Most privacy policy generators produce a wall of generic text that over-discloses (listing practices the business doesn't use) or under-discloses (missing what actually creates risk). The Privacy Policy Generator maps your real data practices first, then writes a policy that matches them — accurate to the business, compliant with the right jurisdictions, readable by humans.

What this skill does

A privacy policy that doesn't match the business's real data practices is worse than not having one — it's a liability. Over-disclosure creates commitments you can't keep. Under-disclosure creates the gap that becomes the ICO complaint. This skill maps what the business actually does with data first, then writes the policy from that map, so every section corresponds to a real practice rather than a hypothetical one.

The audit covers nine data categories (identity, account, payment, usage, device, location, cookies, user-generated, third-party-sourced), how each is collected (directly, automatically, from third parties), why each is collected (mapped to a GDPR lawful basis), who it's shared with (named processors and partners, not "third parties"), how long it's kept (with retention criteria where periods are variable), and where it's stored (with international transfer flagged where data crosses borders).

Jurisdiction analysis is layered, not exclusive. UK GDPR + PECR, EU GDPR, CCPA/CPRA, PIPEDA, COPPA for under-13 users in the US, and FTC enforcement under Section 5 for deceptive practices all apply where they apply — the policy needs to satisfy all of them rather than picking one. When in doubt, the skill includes the jurisdiction; the cost of over-compliance is low and the cost of under-compliance is the fine.

Every policy follows the same twelve-section structure (who we are, what we collect, why, how we use it, who we share with, international transfers, retention, your rights, cookies and tracking, children's privacy, changes to the policy, contact). Plain language is enforced — GDPR requires it, and an 8th-grade reading level is the target for the main text. Each section gets a plain-English summary box at the top with the detail below, because most users only read the summary. Cookies are listed specifically — not a copy-pasted list of every cookie any site might use, only the ones actually present.

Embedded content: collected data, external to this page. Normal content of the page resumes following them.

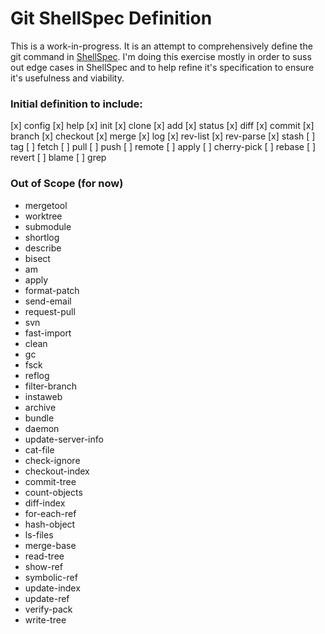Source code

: # Git ShellSpec Definition

This is a work-in-progress. It is an attempt to comprehensively define the git command in [ShellSpec](https://github.com/machellerogden/shellspec). I'm doing this exercise mostly in order to suss out edge cases in ShellSpec and to help refine it's specification to ensure it's usefulness and viability.

### Initial definition to include:

[x] config
[x] help
[x] init
[x] clone
[x] add
[x] status
[x] diff
[x] commit
[x] branch
[x] checkout
[x] merge
[x] log
[x] rev-list
[x] rev-parse
[x] stash
[ ] tag
[ ] fetch
[ ] pull
[ ] push
[ ] remote
[ ] apply
[ ] cherry-pick
[ ] rebase
[ ] revert
[ ] blame
[ ] grep

### Out of Scope (for now)

* mergetool
* worktree
* submodule
* shortlog
* describe
* bisect
* am
* apply
* format-patch
* send-email
* request-pull
* svn
* fast-import
* clean
* gc
* fsck
* reflog
* filter-branch
* instaweb
* archive
* bundle
* daemon
* update-server-info
* cat-file
* check-ignore
* checkout-index
* commit-tree
* count-objects
* diff-index
* for-each-ref
* hash-object
* ls-files
* merge-base
* read-tree
* show-ref
* symbolic-ref
* update-index
* update-ref
* verify-pack
* write-tree
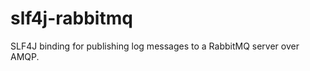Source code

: slf4j-rabbitmq
==============

SLF4J binding for publishing log messages to a RabbitMQ server over AMQP.
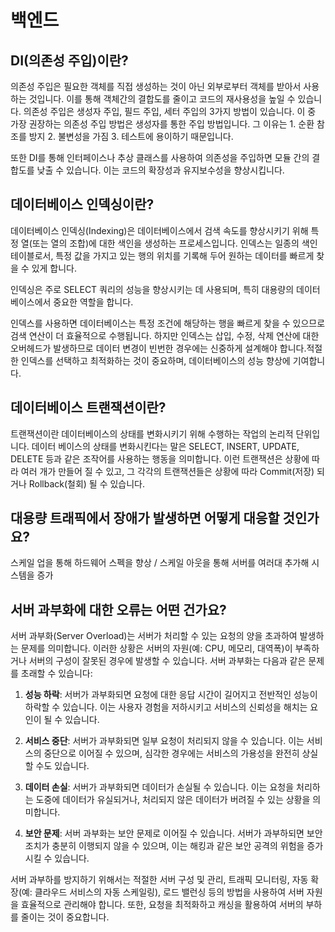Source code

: # 백엔드

## DI(의존성 주입)이란?

의존성 주입은 필요한 객체를 직접 생성하는 것이 아닌 외부로부터 객체를 받아서 사용하는 것입니다. 이를 통해 객체간의 결합도를 줄이고 코드의 재사용성을 높일 수 있습니다. 의존성 주입은 생성자 주입, 필드 주입, 세터 주입의 3가지 방법이 있습니다. 이 중 가장 권장하는 의존성 주입 방법은 생성자를 통한 주입 방법입니다. 그 이유는 1. 순환 참조를 방지 2. 불변성을 가짐 3. 테스트에 용이하기 때문입니다.

또한 DI를 통해 인터페이스나 추상 클래스를 사용하여 의존성을 주입하면 모듈 간의 결합도를 낮출 수 있습니다. 이는 코드의 확장성과 유지보수성을 향상시킵니다.

## 데이터베이스 인덱싱이란?

데이터베이스 인덱싱(Indexing)은 데이터베이스에서 검색 속도를 향상시키기 위해 특정 열(또는 열의 조합)에 대한 색인을 생성하는 프로세스입니다. 인덱스는 일종의 색인 테이블로서, 특정 값을 가지고 있는 행의 위치를 기록해 두어 원하는 데이터를 빠르게 찾을 수 있게 합니다.

인덱싱은 주로 SELECT 쿼리의 성능을 향상시키는 데 사용되며, 특히 대용량의 데이터베이스에서 중요한 역할을 합니다.

인덱스를 사용하면 데이터베이스는 특정 조건에 해당하는 행을 빠르게 찾을 수 있으므로 검색 연산이 더 효율적으로 수행됩니다. 하지만 인덱스는 삽입, 수정, 삭제 연산에 대한 오버헤드가 발생하므로 데이터 변경이 빈번한 경우에는 신중하게 설계해야 합니다.적절한 인덱스를 선택하고 최적화하는 것이 중요하며, 데이터베이스의 성능 향상에 기여합니다.

## 데이터베이스 트랜잭션이란?

트랜잭션이란 데이터베이스의 상태를 변화시키기 위해 수행하는 작업의 논리적 단위입니다. 데이터 베이스의 상태를 변화시킨다는 말은 SELECT, INSERT, UPDATE, DELETE 등과 같은 조작어를 사용하는 행동을 의미합니다.
이런 트랜잭션은 상황에 따라 여러 개가 만들어 질 수 있고, 그 각각의 트랜잭션들은 상황에 따라 Commit(저장) 되거나 Rollback(철회) 될 수 있습니다.

## 대용량 트래픽에서 장애가 발생하면 어떻게 대응할 것인가요?

스케일 업을 통해 하드웨어 스펙을 향상 / 스케일 아웃을 통해 서버를 여러대 추가해 시스템을 증가

## 서버 과부화에 대한 오류는 어떤 건가요?

서버 과부화(Server Overload)는 서버가 처리할 수 있는 요청의 양을 초과하여 발생하는 문제를 의미합니다. 이러한 상황은 서버의 자원(예: CPU, 메모리, 대역폭)이 부족하거나 서버의 구성이 잘못된 경우에 발생할 수 있습니다. 서버 과부화는 다음과 같은 문제를 초래할 수 있습니다:

1. **성능 하락**: 서버가 과부화되면 요청에 대한 응답 시간이 길어지고 전반적인 성능이 하락할 수 있습니다. 이는 사용자 경험을 저하시키고 서비스의 신뢰성을 해치는 요인이 될 수 있습니다.

2. **서비스 중단**: 서버가 과부화되면 일부 요청이 처리되지 않을 수 있습니다. 이는 서비스의 중단으로 이어질 수 있으며, 심각한 경우에는 서비스의 가용성을 완전히 상실할 수도 있습니다.

3. **데이터 손실**: 서버가 과부화되면 데이터가 손실될 수 있습니다. 이는 요청을 처리하는 도중에 데이터가 유실되거나, 처리되지 않은 데이터가 버려질 수 있는 상황을 의미합니다.

4. **보안 문제**: 서버 과부화는 보안 문제로 이어질 수 있습니다. 서버가 과부하되면 보안 조치가 충분히 이행되지 않을 수 있으며, 이는 해킹과 같은 보안 공격의 위험을 증가시킬 수 있습니다.

서버 과부하를 방지하기 위해서는 적절한 서버 구성 및 관리, 트래픽 모니터링, 자동 확장(예: 클라우드 서비스의 자동 스케일링), 로드 밸런싱 등의 방법을 사용하여 서버 자원을 효율적으로 관리해야 합니다. 또한, 요청을 최적화하고 캐싱을 활용하여 서버의 부하를 줄이는 것이 중요합니다.
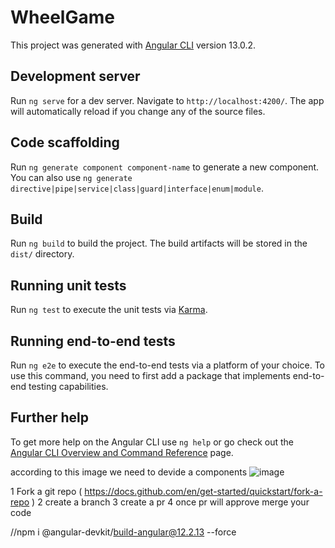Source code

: # WheelGame

This project was generated with [Angular CLI](https://github.com/angular/angular-cli) version 13.0.2.

## Development server

Run `ng serve` for a dev server. Navigate to `http://localhost:4200/`. The app will automatically reload if you change any of the source files.

## Code scaffolding

Run `ng generate component component-name` to generate a new component. You can also use `ng generate directive|pipe|service|class|guard|interface|enum|module`.

## Build

Run `ng build` to build the project. The build artifacts will be stored in the `dist/` directory.

## Running unit tests

Run `ng test` to execute the unit tests via [Karma](https://karma-runner.github.io).

## Running end-to-end tests

Run `ng e2e` to execute the end-to-end tests via a platform of your choice. To use this command, you need to first add a package that implements end-to-end testing capabilities.

## Further help

To get more help on the Angular CLI use `ng help` or go check out the [Angular CLI Overview and Command Reference](https://angular.io/cli) page.

according to this image we need to devide a components 
![image](https://user-images.githubusercontent.com/16557259/231960003-300209f9-7e72-411f-abda-09d56ff55a82.png)

1 Fork a git repo ( https://docs.github.com/en/get-started/quickstart/fork-a-repo )
2 create a branch 
3 create a pr 
4 once pr will approve merge your code 



//npm i @angular-devkit/build-angular@12.2.13 --force

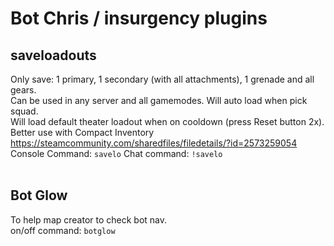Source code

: # Bot Chris / insurgency plugins

## saveloadouts
Only save: 1 primary, 1 secondary (with all attachments), 1 grenade and all gears.<br/>
Can be used in any server and all gamemodes.
Will auto load when pick squad.<br/>
Will load default theater loadout when on cooldown (press Reset button 2x).<br/>
Better use with Compact Inventory https://steamcommunity.com/sharedfiles/filedetails/?id=2573259054<br/>
Console Command: `savelo`   Chat command: `!savelo`
<br/>
<br/>
## Bot Glow
To help map creator to check bot nav.<br/>
on/off command: `botglow`<br/>
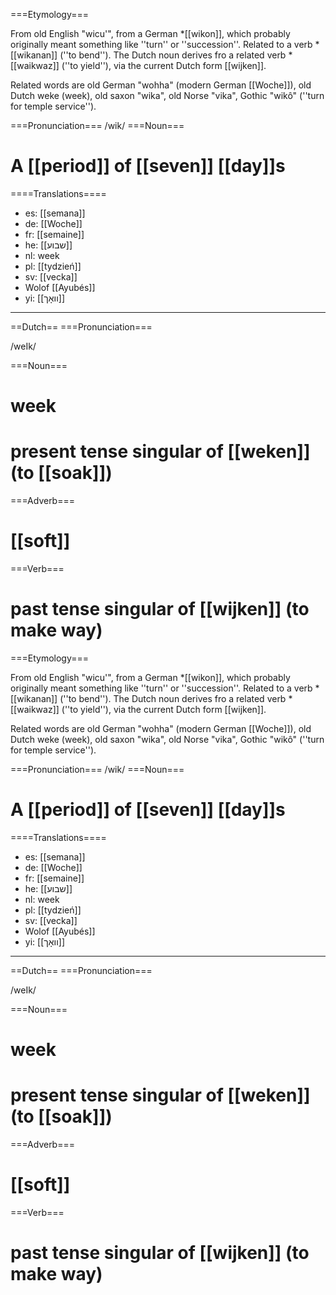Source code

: ===Etymology===

From old English "wicu'", from a German *[[wikon]], which probably originally meant something like ''turn'' or ''succession''. Related to a verb *[[wikanan]] (''to bend''). The Dutch noun derives fro a related verb *[[waikwaz]] (''to yield''), via the current Dutch form [[wijken]].

Related words are old German "wohha" (modern German [[Woche]]), old Dutch weke (week), old saxon "wika", old Norse "vika", Gothic "wik&ocirc;" (''turn for temple service'').

===Pronunciation===
/wik/
===Noun===
# A [[period]] of [[seven]] [[day]]s

====Translations====

* es: [[semana]]
* de: [[Woche]]
* fr: [[semaine]]
* he: [[שבוע]]
* nl: week
* pl: [[tydzień]]
* sv: [[vecka]]
* Wolof [[Ayubés]]
* yi: [[וואָך]]

--------

==Dutch==
===Pronunciation===

/weIk/

===Noun===

# week
# present tense singular of [[weken]] (to [[soak]])

===Adverb===

# [[soft]]

===Verb===

# past tense singular of [[wijken]] (to make way)
===Etymology===

From old English "wicu'", from a German *[[wikon]], which probably originally meant something like ''turn'' or ''succession''. Related to a verb *[[wikanan]] (''to bend''). The Dutch noun derives fro a related verb *[[waikwaz]] (''to yield''), via the current Dutch form [[wijken]].

Related words are old German "wohha" (modern German [[Woche]]), old Dutch weke (week), old saxon "wika", old Norse "vika", Gothic "wik&ocirc;" (''turn for temple service'').

===Pronunciation===
/wik/
===Noun===
# A [[period]] of [[seven]] [[day]]s

====Translations====

* es: [[semana]]
* de: [[Woche]]
* fr: [[semaine]]
* he: [[שבוע]]
* nl: week
* pl: [[tydzień]]
* sv: [[vecka]]
* Wolof [[Ayubés]]
* yi: [[וואָך]]

--------

==Dutch==
===Pronunciation===

/weIk/

===Noun===

# week
# present tense singular of [[weken]] (to [[soak]])

===Adverb===

# [[soft]]

===Verb===

# past tense singular of [[wijken]] (to make way)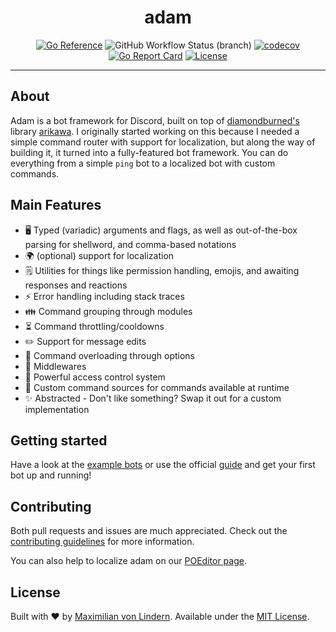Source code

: <div align="center">
<h1>adam</h1>

[![Go Reference](https://pkg.go.dev/badge/github.com/mavolin/adam.svg)](https://pkg.go.dev/github.com/mavolin/adam)
![GitHub Workflow Status (branch)](https://img.shields.io/github/workflow/status/mavolin/adam/Test/develop?label=tests)
[![codecov](https://codecov.io/gh/mavolin/adam/branch/develop/graph/badge.svg?token=3qRIAudu4r)](https://codecov.io/gh/mavolin/adam)
[![Go Report Card](https://goreportcard.com/badge/github.com/mavolin/adam)](https://goreportcard.com/report/github.com/mavolin/adam)
[![License](https://img.shields.io/github/license/mavolin/dismock)](https://github.com/mavolin/dismock/blob/v2/LICENSE)
</div>

---

## About

Adam is a bot framework for Discord, built on top of [diamondburned's](https://github.com/diamondburned) library [arikawa](https://github.com/diamondburned).
I originally started working on this because I needed a simple command router with support for localization, but along the way of building it, it turned into a fully-featured bot framework.
You can do everything from a simple `ping` bot to a localized bot with custom commands.

## Main Features

* 🖥️ Typed (variadic) arguments and flags, as well as out-of-the-box parsing for shellword, and comma-based notations
* 🌍 (optional) support for localization
* 🗒️ Utilities for things like permission handling, emojis, and awaiting responses and reactions
* ⚡ Error handling including stack traces
* 👪 Command grouping through modules
* ⏳ Command throttling/cooldowns
* ✏️ Support for message edits
* 🔄 Command overloading through options
* 🤝 Middlewares
* 🛑 Powerful access control system
* 🔌 Custom command sources for commands available at runtime
* ✨ Abstracted - Don't like something? Swap it out for a custom implementation

## Getting started

Have a look at the [example bots](./_examples) or use the official [guide](https://go-adam.gitbook.io/adam/) and get your first bot up and running!

## Contributing

Both pull requests and issues are much appreciated. 
Check out the [contributing guidelines](./CONTRIBUTING.md) for more information.

You can also help to localize adam on our [POEditor page](https://poeditor.com/join/project?hash=yLTbnUFjXW).

## License

Built with ❤️ by [Maximilian von Lindern](https://github.com/mavolin).
Available under the [MIT License](./LICENSE).
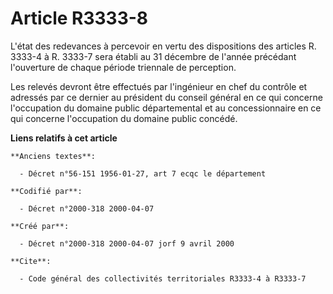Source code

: # Article R3333-8

L'état des redevances à percevoir en vertu des dispositions des articles R. 3333-4 à R. 3333-7 sera établi au 31 décembre de
l'année précédant l'ouverture de chaque période triennale de perception.

Les relevés devront être effectués par l'ingénieur en chef du contrôle et adressés par ce dernier au président du conseil
général en ce qui concerne l'occupation du domaine public départemental et au concessionnaire en ce qui concerne l'occupation
du domaine public concédé.

**Liens relatifs à cet article**

	**Anciens textes**:

	  - Décret n°56-151 1956-01-27, art 7 ecqc le département

	**Codifié par**:

	  - Décret n°2000-318 2000-04-07

	**Créé par**:

	  - Décret n°2000-318 2000-04-07 jorf 9 avril 2000

	**Cite**:

	  - Code général des collectivités territoriales R3333-4 à R3333-7
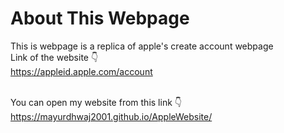 # About This Webpage
This is webpage is a replica of apple's create account webpage <br/>
Link of the website 👇<br/>
https://appleid.apple.com/account<br/><br/>

You can open my website from this link 👇<br/>
https://mayurdhwaj2001.github.io/AppleWebsite/
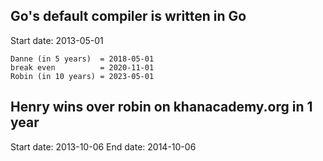 Go's default compiler is written in Go
--------------------------------------

Start date: 2013-05-01

	Danne (in 5 years)  = 2018-05-01
	break even          = 2020-11-01
	Robin (in 10 years) = 2023-05-01


Henry wins over robin on khanacademy.org in 1 year
--------------------------------------------------

Start date: 2013-10-06
End date: 2014-10-06
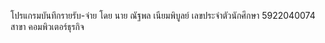 โปรแกรมบันทึกรายรับ-จ่าย
โดย นาย ณัฐพล เนียมพิบูลย์ เลขประจำตัวนักศึกษา 5922040074 สาขา คอมพิวเตอร์ธุรกิจ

Mobile apps get extra sections: device permissions and the reason for each, App Tracking Transparency / Data Safety alignment, SDK data collection disclosure, push notification handling, offline sync behaviour. B2B SaaS gets the explicit two-policy split — the website privacy policy (you as controller for visitors and leads) and a separate Data Processing Statement (you as processor for client data inside the product). Merging them confuses customers and creates compliance gaps.

This produces a drafted policy, not legal advice. Privacy regulation is enforced — by the ICO, the EU data protection authorities, the California Attorney General, the FTC — and a policy that doesn't match your real practices is the kind of detail that gets cited in enforcement actions. Have a qualified privacy lawyer or DPO review the draft and the underlying data map before publishing. The skill is a starting point for professional review, not a substitute for one.

When this triggers

  • ·You're launching a website or app that collects user data and need a policy that fits
  • ·Your existing policy was copied from another site and you're not sure how much of it is true for you
  • ·You operate in the UK or EU and need GDPR-aligned wording with cookie consent that actually holds up
  • ·You serve California users and need CCPA/CPRA rights and the 'Do Not Sell My Personal Information' link handled
  • ·You're a B2B SaaS and you've realised your website policy and your data-processor statement should not be the same document

Example

Trigger

User: 'B2B SaaS, UK-registered, customers in UK/EU/US. Stripe for payments, AWS for hosting, Mixpanel for analytics, Intercom for support, Mailchimp for marketing emails. We also process client data on their behalf in the app.'

Output

Jurisdiction Analysis UK GDPR + PECR (you're UK-registered, ICO is supervisory authority) EU GDPR (EU customers — full applicability) CCPA/CPRA (California customers — disclosure + rights apply) PECR for cookies (UK) and ePrivacy for EU cookies Data Map Summary | Data type | Purpose | Lawful basis | Retention | |---|---|---|---| | Account email/name | Service delivery | Contract | Life of account + 6 years | | Stripe payment data | Billing | Contract | Stripe holds; we see last-4 only | | Mixpanel events | Product analytics | Legitimate interest | 24 months | | Mailchimp mailing list | Marketing | Consent | Until withdrawn | | Intercom support chats | Support | Legitimate interest | 36 months | The Privacy Policy — 12 sections, plain language, layered with summary boxes at the top of each section. Specific third parties named. International transfer disclosed (UK→US via SCCs + adequacy where available). Implementation Notes · Cookie consent banner needed BEFORE non-essential cookies fire · SAR handling process — 1-month response window · Two policies needed: this one (website + your-as-controller), plus a separate Data Processing Statement for client data you process in-app. Do NOT merge them. · Date and version-number the policy. Keep previous versions.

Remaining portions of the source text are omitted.